─── EXTRACTED ENTRIES ───
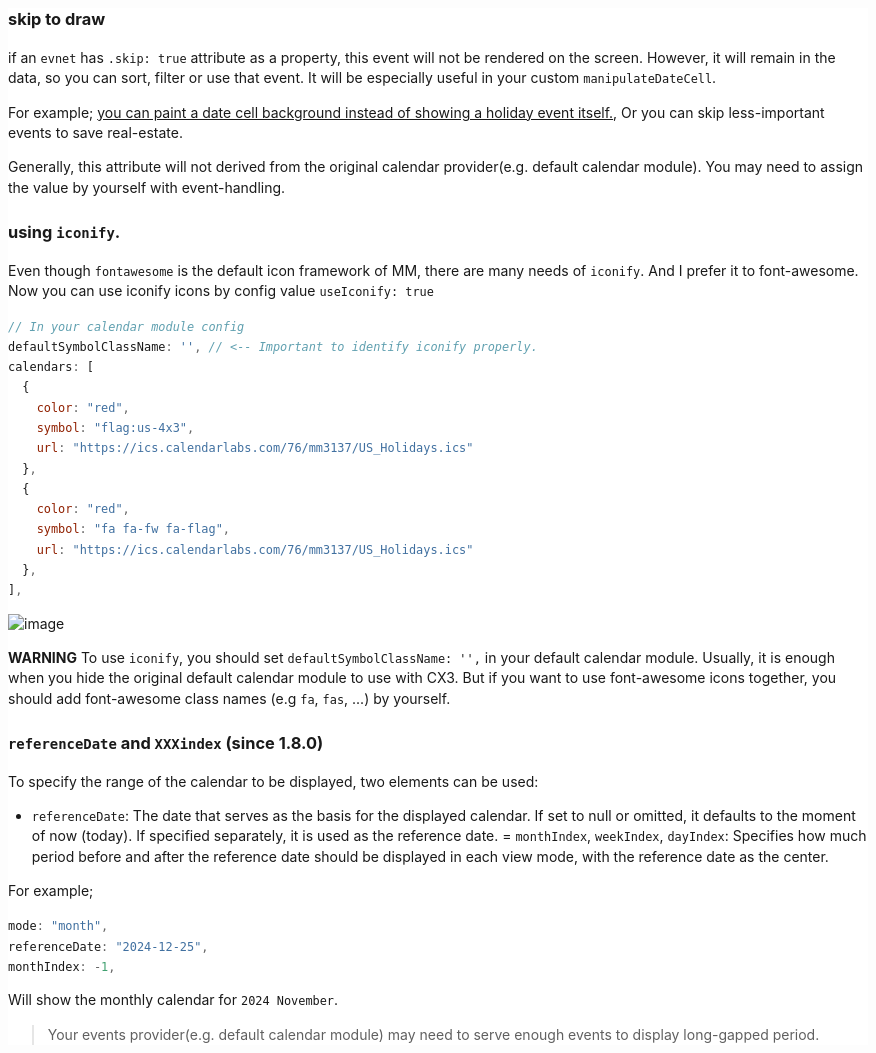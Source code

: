 ### skip to draw
if an `evnet` has `.skip: true` attribute as a property, this event will not be rendered on the screen. However, it will remain in the data, so you can sort, filter or use that event. It will be especially useful in your custom `manipulateDateCell`.

For example; [you can paint a date cell background instead of showing a holiday event itself.](https://github.com/MMRIZE/MMM-CalendarExt3/wiki/Set-cell-background-instead-of-holiday-event), Or you can skip less-important events to save real-estate.

Generally, this attribute will not derived from the original calendar provider(e.g. default calendar module). You may need to assign the value by yourself with event-handling.

### using `iconify`.
Even though `fontawesome` is the default icon framework of MM, there are many needs of `iconify`. And I prefer it to font-awesome. Now you can use iconify icons by config value `useIconify: true`
```js
// In your calendar module config
defaultSymbolClassName: '', // <-- Important to identify iconify properly.
calendars: [
  {
    color: "red",
    symbol: "flag:us-4x3",
    url: "https://ics.calendarlabs.com/76/mm3137/US_Holidays.ics"
  },
  {
    color: "red",
    symbol: "fa fa-fw fa-flag",
    url: "https://ics.calendarlabs.com/76/mm3137/US_Holidays.ics"
  },
],
```

![image](https://github.com/MMRIZE/MMM-CalendarExt3/assets/1720610/6b46cf68-a04b-4733-aab6-a14404543e73)

**WARNING**
To use `iconify`, you should set `defaultSymbolClassName: '',` in your default calendar module. Usually, it is enough when you hide the original default calendar module to use with CX3. But if you want to use font-awesome icons together, you should add font-awesome class names (e.g `fa`, `fas`, ...) by yourself.

### `referenceDate` and `XXXindex` (since 1.8.0)
To specify the range of the calendar to be displayed, two elements can be used:

- `referenceDate`: The date that serves as the basis for the displayed calendar. If set to null or omitted, it defaults to the moment of now (today). If specified separately, it is used as the reference date.
= `monthIndex`, `weekIndex`, `dayIndex`: Specifies how much period before and after the reference date should be displayed in each view mode, with the reference date as the center.

For example;
```js
mode: "month",
referenceDate: "2024-12-25",
monthIndex: -1,
```
Will show the monthly calendar for `2024 November`.
> Your events provider(e.g. default calendar module) may need to serve enough events to display long-gapped period.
───
BRIEF ▸ Wherever the string "skip" is found in the entries, copy the line it sits in.

RESPONSE TO THIS EXERCISE ▸
: ### skip to draw
if an `evnet` has `.skip: true` attribute as a property, this event will not be rendered on the screen. However, it will remain in the data, so you can sort, filter or use that event. It will be especially useful in your custom `manipulateDateCell`.
For example; [you can paint a date cell background instead of showing a holiday event itself.](https://github.com/MMRIZE/MMM-CalendarExt3/wiki/Set-cell-background-instead-of-holiday-event), Or you can skip less-important events to save real-estate.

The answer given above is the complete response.